夢の中の日
『私のこと、お嫌いでしたか』。
脳内で言葉を繰り返す。それじゃあまるで、お前は俺がこの提案を拒まないと思っていたみたいじゃないか。俺がお前に、友情以上の感情を持っているみたいじゃないか。
「俺は」
掠れた声は続かなかった。
「それじゃあ私はお邪魔のようなので、これで退散しますね。ごゆっくり、悩んでください」
あからさまな丁寧語のくせに、語尾に音符でもつきそうなほど軽い口調でそう告げると、小坂さんはそそくさと教室を出て行ってしまった。目の前には、黒い目で俺を見つめてくる如月那緒。その目に映るのは、ひどい目をした俺の顔。離れようと足を下げると、彼女が足を進める。
「俺は、なんです?」
壁と挟まれるわけにはいかないと、仕方なくその場に立ち止まった。呼吸を整え、あ行を言ってみる。いつもの喋り方を思い出したところで、1つ咳払い。
「俺は、お前のことを嫌いじゃあない」
「そうですか」
「そして、出来ることなら協力してやりたいとも思っていた」
「はい」
「でも、これは出来ない」
「どうして?」
表情も声色も変わらないところが、逆に恐ろしい。
「俺の声は聞こえ続けるなんて、リスクが大き過ぎる」
彼女はキスを、いや、他の人の声が聞こえなくなることを望んでいる。
「さっきも聞きました。
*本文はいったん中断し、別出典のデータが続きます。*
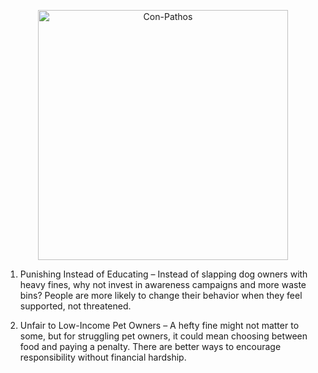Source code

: <p align="center">
  <img src="https://github.com/user-attachments/assets/fa4364e5-ef5a-46da-86dd-68c547b49577" alt="Con-Pathos" width="400"/>
</p>

1. Punishing Instead of Educating – Instead of slapping dog owners with heavy fines, why not invest in awareness campaigns and more waste bins? People are more likely to change their behavior when they feel supported, not threatened.

2. Unfair to Low-Income Pet Owners – A hefty fine might not matter to some, but for struggling pet owners, it could mean choosing between food and paying a penalty. There are better ways to encourage responsibility without financial hardship.
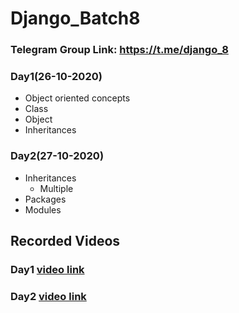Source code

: # Django_Batch8

### Telegram Group Link: https://t.me/django_8

### Day1(26-10-2020) 
- Object oriented concepts
- Class
- Object
- Inheritances

### Day2(27-10-2020)
- Inheritances
  - Multiple
- Packages
- Modules


## Recorded Videos
### Day1 [video link](https://transcripts.gotomeeting.com/#/s/c5195e4f17c198aec4fcaf06b7a18889efc6ee9312b5be07618574d5b369eb4a)
### Day2 [video link](https://transcripts.gotomeeting.com/#/s/9db94630fee43f4eb5ddeb1a7c32f1ab3efae01da8bb1058f135a09b3f35d124)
他には?」
その方法は、きっと少ない。
「キスという行為は、きちんと段階を踏んだ上で好きな人とするべきだ」
もしかしたらもう見つからないかもしれない可能性を潰すことに、罪悪感はある。
「他には?」
それでも、ここでキスをしてしまったら、取り戻せない何かのほうが多いはずだ。
「例え俺がお前を、お前が俺を好きだったとしても、いや、好きならば尚更。こんななし崩しで行為に及ぶなんて、以ての外だ」
他には、という言葉への反論を思い浮かべたが、それ以上の追求はされなかった。
「別の方法を探そう」
返答はない。彼女の表情からもなにも読み取れず、しばらくは部活動の活気ある声に意識を取られる。俺も青春のために部活動をしようか、いやいや今更入ったところでと悩み始めたあたりで、彼女の笑い声が耳に響いた。
「真面目な北斗さんなら、そう言うと思ってました」
それがあんまりにもからかうような笑い方だったので、真剣に考えた自分への恥ずかしさが込み上げてくる。
「試したのか?」
「いえ、私は本当にやっても良かったんですけど、気が変わりました」
『やっても良かった』。
彼女の言葉に、息が詰まりそうになる。気が変わりましたと続かなければ、きっと声を荒げていた。
「世の中には、本当に私の能力を阻害してくれる人がいるかもしれません。その『王子様』に出会えるまで、私はまだ、夢の中にいます」
彼女の目には、はっきりとした希望の色が浮かんでいる。混じり気のない、明るい色だ。良かった。安堵からため息をつく。